Other ethnic flavors have brought some sizzle to cheese offerings. Great Midwest® cheddar cheese infused with the super-hot Indian “Ghost pepper” (Bhut jolokia) has enjoyed a limited release, for example, while the milder but extremely trendy Hatch pepper also has found its way into a number of cheeses and cheese products.

But the heat has only just begun. Catching fire of late are such ramped-up, four-alarm pepper flavors as Habanero, Scorpion and Carolina Reaper. These hottest of peppers have been making their way into commercial food products to satisfy a growing consumer craving for fiery foods and should be of special interest to product developers working with cheese. This is because the smooth, creamy flavor and texture of cheese is considered a comforting counterbalance to the heat of extremely spicy peppers.

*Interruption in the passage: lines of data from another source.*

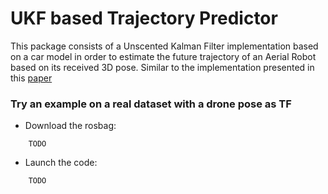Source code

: # UKF based Trajectory Predictor #

This package consists of a Unscented Kalman Filter implementation based on a car model in order to estimate the future trajectory of an Aerial Robot based on its received 3D pose. Similar to the implementation presented in this [paper](https://www.researchgate.net/publication/330155244_Autonomous_landing_on_a_moving_vehicle_with_an_unmanned_aerial_vehicle)

### Try an example on a real dataset with a drone pose as TF 

- Download the rosbag: 
```    
    TODO
```
- Launch the code: 
```    
    TODO
```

The ancho chili, by comparison, lacks heat but is rich in flavor. A common ingredient in brown mole, this dried poblano has been used to make a number of well-received cheeses and cheese spreads, and it pairs nicely with smoked cheeses such as smoked gouda. Ancho chili also works well in creamy cheeses with an element of sweetness. The Dallas-based Mozzarella Co., for example, has long offered a layered Ancho Chili Mascarpone Torta that performs extremely well, and Gia’s Cheesorizo makes a firm ancho- and cumin-infused “slice and grill” cheese product. Some boutique bakers, such as Sugar Shack in Atlanta, have even incorporated ancho into their cheesecakes, exploiting the pepper’s almost chocolatey flavor notes to bring excitement — and a hint of the unusual — to a menu staple.

Pairing goat cheese (a classic Mediterranean fresh cheese) with other Mediterranean ingredients, such as figs and balsamic vinegar, works especially well. But it’s also a suitable companion to the sharp fruitiness of cranberries and rich cinnamon or the soft fruitiness of blueberry and vanilla. Other complementary flavor pairings for a creamy goat cheese include honey and citrus; rich, earthy truffles; and pepper (including chili peppers and, especially, freshly cracked black pepper).

Many consumers just can’t say no to cheese. Product developers looking to boost the appeal and profitability of their sweet and savory offerings should look to cheese — in all its forms and flavors — as the value-add that will add real value.